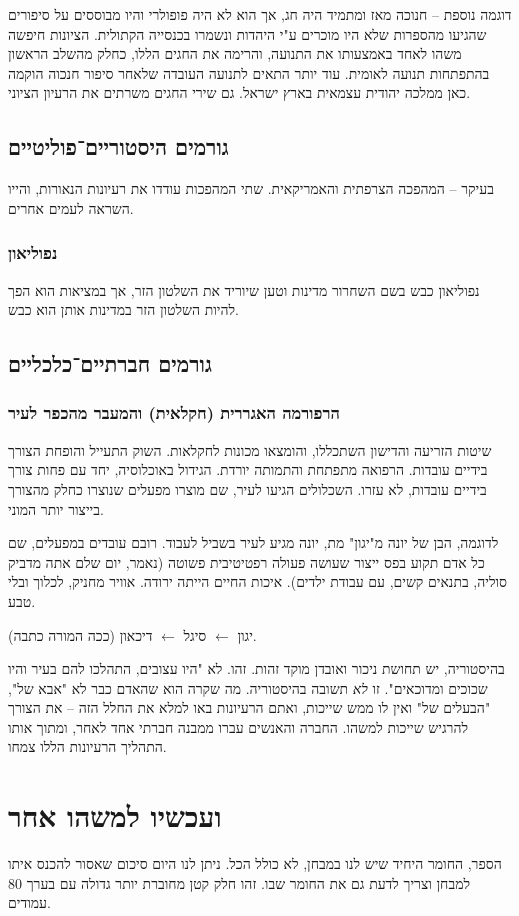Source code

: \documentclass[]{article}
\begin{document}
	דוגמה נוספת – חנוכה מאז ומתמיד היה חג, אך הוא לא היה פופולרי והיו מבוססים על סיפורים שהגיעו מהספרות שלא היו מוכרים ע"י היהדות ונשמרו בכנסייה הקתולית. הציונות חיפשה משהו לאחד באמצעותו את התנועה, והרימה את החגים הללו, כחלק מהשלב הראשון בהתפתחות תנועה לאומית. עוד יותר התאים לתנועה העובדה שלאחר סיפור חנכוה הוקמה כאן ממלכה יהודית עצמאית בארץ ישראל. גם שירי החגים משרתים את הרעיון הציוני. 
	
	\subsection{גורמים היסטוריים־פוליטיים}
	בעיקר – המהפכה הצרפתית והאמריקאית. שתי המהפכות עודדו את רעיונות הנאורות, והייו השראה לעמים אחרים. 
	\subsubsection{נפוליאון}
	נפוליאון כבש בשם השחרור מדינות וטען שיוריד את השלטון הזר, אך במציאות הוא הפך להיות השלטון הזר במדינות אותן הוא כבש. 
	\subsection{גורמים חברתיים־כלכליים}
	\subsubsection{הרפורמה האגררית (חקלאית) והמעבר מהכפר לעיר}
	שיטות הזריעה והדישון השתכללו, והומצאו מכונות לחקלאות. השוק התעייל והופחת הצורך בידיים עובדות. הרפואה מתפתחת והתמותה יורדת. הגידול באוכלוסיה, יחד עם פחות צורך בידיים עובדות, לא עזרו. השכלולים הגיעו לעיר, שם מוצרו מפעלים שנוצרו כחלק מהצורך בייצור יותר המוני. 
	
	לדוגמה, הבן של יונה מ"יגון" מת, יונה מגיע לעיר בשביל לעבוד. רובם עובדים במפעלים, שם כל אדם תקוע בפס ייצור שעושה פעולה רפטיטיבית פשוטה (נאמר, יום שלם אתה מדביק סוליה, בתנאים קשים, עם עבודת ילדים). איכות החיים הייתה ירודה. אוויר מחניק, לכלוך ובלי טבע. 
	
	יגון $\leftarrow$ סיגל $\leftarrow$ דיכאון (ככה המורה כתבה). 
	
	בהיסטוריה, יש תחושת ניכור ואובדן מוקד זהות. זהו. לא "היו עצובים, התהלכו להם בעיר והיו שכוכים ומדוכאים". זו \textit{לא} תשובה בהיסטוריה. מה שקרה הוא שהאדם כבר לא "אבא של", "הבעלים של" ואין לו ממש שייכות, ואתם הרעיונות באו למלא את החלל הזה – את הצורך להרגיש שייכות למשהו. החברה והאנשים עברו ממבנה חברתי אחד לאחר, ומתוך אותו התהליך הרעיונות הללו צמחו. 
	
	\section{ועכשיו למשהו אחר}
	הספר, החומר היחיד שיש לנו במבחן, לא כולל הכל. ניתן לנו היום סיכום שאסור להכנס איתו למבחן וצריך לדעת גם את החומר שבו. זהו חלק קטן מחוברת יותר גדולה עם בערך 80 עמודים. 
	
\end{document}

==

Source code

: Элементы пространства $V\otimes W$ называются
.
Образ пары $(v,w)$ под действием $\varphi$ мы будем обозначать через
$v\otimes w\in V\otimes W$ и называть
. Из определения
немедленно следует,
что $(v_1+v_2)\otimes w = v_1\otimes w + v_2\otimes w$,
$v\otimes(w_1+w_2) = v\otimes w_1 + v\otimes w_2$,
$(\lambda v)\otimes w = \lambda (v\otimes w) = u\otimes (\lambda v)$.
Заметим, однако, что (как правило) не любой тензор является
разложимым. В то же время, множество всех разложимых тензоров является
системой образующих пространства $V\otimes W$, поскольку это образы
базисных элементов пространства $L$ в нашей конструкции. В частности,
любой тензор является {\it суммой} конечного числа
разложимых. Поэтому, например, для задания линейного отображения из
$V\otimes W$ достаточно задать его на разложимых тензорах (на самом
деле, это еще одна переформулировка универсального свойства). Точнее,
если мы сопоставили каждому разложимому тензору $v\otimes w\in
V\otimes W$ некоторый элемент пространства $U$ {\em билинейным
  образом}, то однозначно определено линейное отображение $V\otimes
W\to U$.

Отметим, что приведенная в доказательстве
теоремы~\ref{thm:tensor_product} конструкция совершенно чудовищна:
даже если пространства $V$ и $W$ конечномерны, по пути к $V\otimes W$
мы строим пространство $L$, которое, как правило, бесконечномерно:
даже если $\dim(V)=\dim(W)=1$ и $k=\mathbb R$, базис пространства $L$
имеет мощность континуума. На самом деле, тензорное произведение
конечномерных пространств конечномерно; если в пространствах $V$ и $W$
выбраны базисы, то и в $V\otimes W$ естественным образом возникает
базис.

▸ WHAT THE EXERCISE ASKS
Check each line of the entries for the word "самом", then state the count alone.

▸ SOLUTION
2